GOVERNMENT officials have been slated for the way they called for a Doncaster area farmer’s prize-winning bull to be destroyed after testing positive for bovine TB.
High Court Judge Mr Justice McCombe said the case presented to the High Court on behalf of the Department for Environment, Food and Rural Affairs was giving the impression ‘we know best – the nanny state knows best’.
He told the court the way some documents had been presented just raised hackles.
Ken Jackson, of Forlorn Hope Farm, at Stubbs Walden, near Doncaster and his daughter Kate McNeil made a last-ditch attempt to save the life of their ‘much-loved’ pedigree bull Hallmark Boxter, also known as Boxy.

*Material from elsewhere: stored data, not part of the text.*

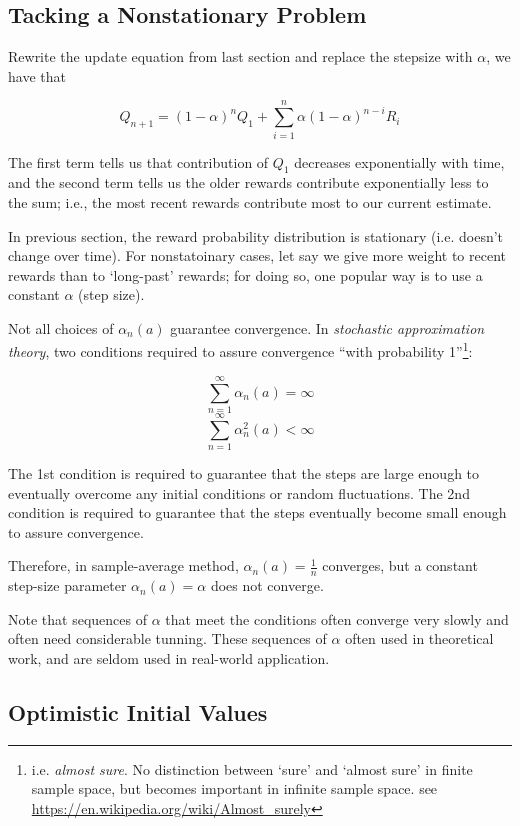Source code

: \documentclass[sutton_barto_notes.tex]{subfiles}
\begin{document}
\subsection{Tacking a Nonstationary Problem}

Rewrite the update equation from last section and replace the stepsize with $\alpha$, we have that

$$ Q_{n+1} = (1-\alpha)^n Q_1 + \sum_{i=1}^n \alpha (1-\alpha)^{n-i} R_i$$

The first term tells us that contribution of $Q_1$ decreases exponentially with time, and the second term tells us the older rewards contribute exponentially less to the sum; i.e., the most recent rewards contribute most to our current estimate.

In previous section, the reward probability distribution is stationary (i.e. doesn't change over time).
For nonstatoinary cases, let say we give more weight to recent rewards than to `long-past' rewards; for doing so, one popular way is to use a constant $\alpha$ (step size).

Not all choices of $\alpha_n(a)$ guarantee convergence.
In \textit{stochastic approximation theory}, two conditions required to assure convergence ``with probability 1''\footnote{i.e. \textit{almost sure}. No distinction between `sure' and `almost sure' in finite sample space, but becomes important in infinite sample space. see \url{https://en.wikipedia.org/wiki/Almost_surely}}:

$$ \sum_{n=1}^\infty \alpha_n(a) = \infty $$
$$ \sum_{n=1}^\infty \alpha_n^2(a) < \infty $$

The 1st condition is required to guarantee that the steps are large enough to eventually overcome any initial conditions or random fluctuations.
The 2nd condition is required to guarantee that the steps eventually become small enough to assure convergence.

Therefore, in sample-average method, $\alpha_n(a) = \frac{1}{n}$ converges, but a constant step-size parameter $\alpha_n(a)=\alpha$ does not converge.

Note that sequences of $\alpha$ that meet the conditions often converge very slowly and often need considerable tunning.
These sequences of $\alpha$ often used in theoretical work, and are seldom used in real-world application.

\subsection{Optimistic Initial Values}
\end{document}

The pair are seeking a judicial review and dispute the validity of the TB test that condemned their ‘unique and irreplaceable’ showground champion and want a retest. They are offering to pay for it themselves.

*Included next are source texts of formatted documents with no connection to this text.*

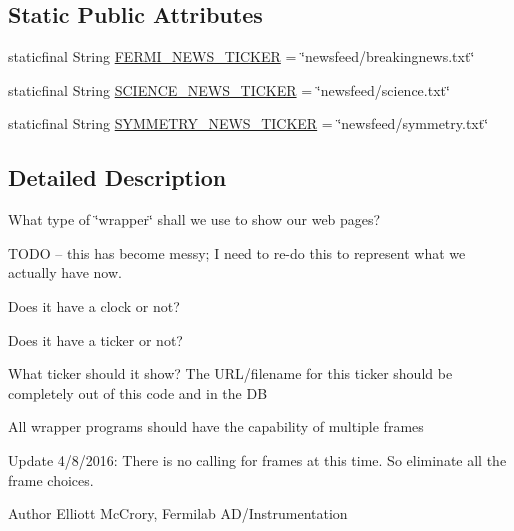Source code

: \subsection*{Static Public Attributes}
\begin{DoxyCompactItemize}
\item 
staticfinal String \hyperlink{enumgov_1_1fnal_1_1ppd_1_1dd_1_1display_1_1client_1_1WrapperType_a0f5ba15d79a2ff5499439b7b5316dff6}{F\-E\-R\-M\-I\-\_\-\-N\-E\-W\-S\-\_\-\-T\-I\-C\-K\-E\-R} = \char`\"{}newsfeed/breakingnews.\-txt\char`\"{}
\item 
staticfinal String \hyperlink{enumgov_1_1fnal_1_1ppd_1_1dd_1_1display_1_1client_1_1WrapperType_a49f9c66d29be47efc42ef65755518d1b}{S\-C\-I\-E\-N\-C\-E\-\_\-\-N\-E\-W\-S\-\_\-\-T\-I\-C\-K\-E\-R} = \char`\"{}newsfeed/science.\-txt\char`\"{}
\item 
staticfinal String \hyperlink{enumgov_1_1fnal_1_1ppd_1_1dd_1_1display_1_1client_1_1WrapperType_ae9463619bd0d0484acef13fda6ef15f3}{S\-Y\-M\-M\-E\-T\-R\-Y\-\_\-\-N\-E\-W\-S\-\_\-\-T\-I\-C\-K\-E\-R} = \char`\"{}newsfeed/symmetry.\-txt\char`\"{}
\end{DoxyCompactItemize}


\subsection{Detailed Description}
What type of \char`\"{}wrapper\char`\"{} shall we use to show our web pages?

T\-O\-D\-O -- this has become messy; I need to re-\/do this to represent what we actually have now. 
\begin{DoxyEnumerate}
\item Does it have a clock or not? 
\item Does it have a ticker or not? 
\item What ticker should it show? The U\-R\-L/filename for this ticker should be completely out of this code and in the D\-B 
\end{DoxyEnumerate}

All wrapper programs should have the capability of multiple frames 

Update 4/8/2016\-: There is no calling for frames at this time. So eliminate all the frame choices. 

\begin{DoxyAuthor}{Author}
Elliott Mc\-Crory, Fermilab A\-D/\-Instrumentation 
\end{DoxyAuthor}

Mr Jackson wants the positive test declared null and void.
Julie Anderson, appearing for Defra, says the bull poses a dangerous threat of spreading bovine TB and must be destroyed, and says there was ‘no evidence whatsoever’ the positive blood sample had been contaminated.

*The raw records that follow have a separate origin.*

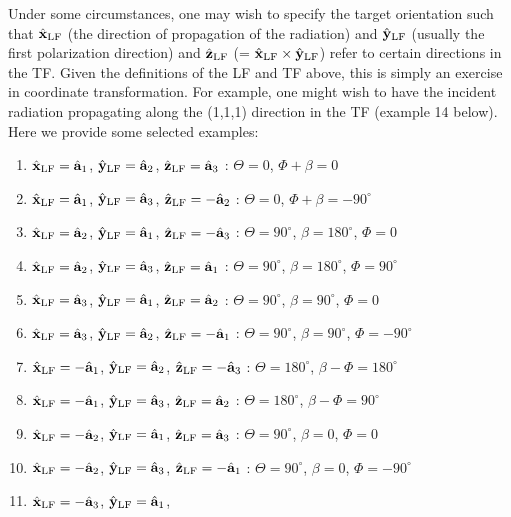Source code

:Under some circumstances, one may wish to specify the target
orientation such that $\hat{\bf x}_{\rm LF}$ (the direction of propagation of
the radiation) and $\hat{\bf y}_{\rm LF}$ (usually the first polarization
direction) and $\hat{\bf z}_{\rm LF}$ (= $\hat{\bf x}_{\rm LF} \times \hat{\bf y}_{\rm LF}$) 
refer to certain directions in the TF.  Given the definitions of
the LF and TF above, this is simply an exercise in coordinate
transformation.  For example, one might wish to have the incident
radiation propagating along the (1,1,1) direction in the TF (example
14 below).  Here we provide some selected examples:
\begin{enumerate}
\item$\hat{\bf x}_{\rm LF}= {\hat{\bf a}}_1$, 
     $\hat{\bf y}_{\rm LF}= {\hat{\bf a}}_2$, 
     $\hat{\bf z}_{\rm LF}= {\hat{\bf a}}_3$ : 
	$\Theta=  0$, $\Phi+\beta= 0$
\item$\hat{\bf x}_{\rm LF}= {\hat{\bf a}}_1$, 
     $\hat{\bf y}_{\rm LF}= {\hat{\bf a}}_3$, 
     $\hat{\bf z}_{\rm LF}=-{\hat{\bf a}}_2$ : 
	$\Theta=  0$, $\Phi+\beta= -90^\circ$
\item$\hat{\bf x}_{\rm LF}= {\hat{\bf a}}_2$, 
     $\hat{\bf y}_{\rm LF}= {\hat{\bf a}}_1$, 
     $\hat{\bf z}_{\rm LF}=-{\hat{\bf a}}_3$ : 
	$\Theta= 90^\circ$, $\beta=180^\circ$, $\Phi=  0$
\item$\hat{\bf x}_{\rm LF}= {\hat{\bf a}}_2$, 
     $\hat{\bf y}_{\rm LF}= {\hat{\bf a}}_3$, 
     $\hat{\bf z}_{\rm LF}= {\hat{\bf a}}_1$ : 
	$\Theta= 90^\circ$, $\beta=180^\circ$, $\Phi= 90^\circ$
\item$\hat{\bf x}_{\rm LF}= {\hat{\bf a}}_3$, 
     $\hat{\bf y}_{\rm LF}= {\hat{\bf a}}_1$, 
     $\hat{\bf z}_{\rm LF}= {\hat{\bf a}}_2$ : 
	$\Theta= 90^\circ$, $\beta=90^\circ$, $\Phi=  0$
\item$\hat{\bf x}_{\rm LF}= {\hat{\bf a}}_3$, 
     $\hat{\bf y}_{\rm LF}= {\hat{\bf a}}_2$, 
     $\hat{\bf z}_{\rm LF}=-{\hat{\bf a}}_1$ : 
	$\Theta= 90^\circ$, $\beta=90^\circ$, $\Phi=-90^\circ$
\item$\hat{\bf x}_{\rm LF}=-{\hat{\bf a}}_1$, 
     $\hat{\bf y}_{\rm LF}= {\hat{\bf a}}_2$, 
     $\hat{\bf z}_{\rm LF}=-{\hat{\bf a}}_3$ : 
	$\Theta=180^\circ$, $\beta-\Phi=180^\circ$
\item$\hat{\bf x}_{\rm LF}=-{\hat{\bf a}}_1$, 
     $\hat{\bf y}_{\rm LF}= {\hat{\bf a}}_3$, 
     $\hat{\bf z}_{\rm LF}= {\hat{\bf a}}_2$ : 
	$\Theta=180^\circ$, $\beta-\Phi= 90^\circ$
\item$\hat{\bf x}_{\rm LF}=-{\hat{\bf a}}_2$, 
     $\hat{\bf y}_{\rm LF}= {\hat{\bf a}}_1$, 
     $\hat{\bf z}_{\rm LF}= {\hat{\bf a}}_3$ : 
	$\Theta= 90^\circ$, $\beta=  0$, $\Phi=  0$
\item$\hat{\bf x}_{\rm LF}=-{\hat{\bf a}}_2$, 
     $\hat{\bf y}_{\rm LF}= {\hat{\bf a}}_3$, 
     $\hat{\bf z}_{\rm LF}=-{\hat{\bf a}}_1$ : 
	$\Theta= 90^\circ$, $\beta=  0$, $\Phi=-90^\circ$
\item$\hat{\bf x}_{\rm LF}=-{\hat{\bf a}}_3$, 
     $\hat{\bf y}_{\rm LF}= {\hat{\bf a}}_1$, 

\end{enumerate}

Ms Anderson opposed moves by the farmers’ lawyers to call oral evidence and cross-examine witnesses, including Defra technicians who conducted the test, to support their case that Boxter’s blood samples had been mixed.
As she made her submissions, the judge told her: “I don’t like the strident manner in which this case is being put from the beginning.”
He said there was evidence of ‘increasing anger and stridency’ in Defra documents before the court that was ‘wholly misplaced’.
Ms Anderson said if that was the position, it was entirely her error, and apologised.
She told the court that Defra had gone to great lengths to ‘take the farmers with them’ over the bovine TB issue and the testing regime was of benefit to everybody.
The judge ruled that oral evidence should be given and witnesses cross-examined.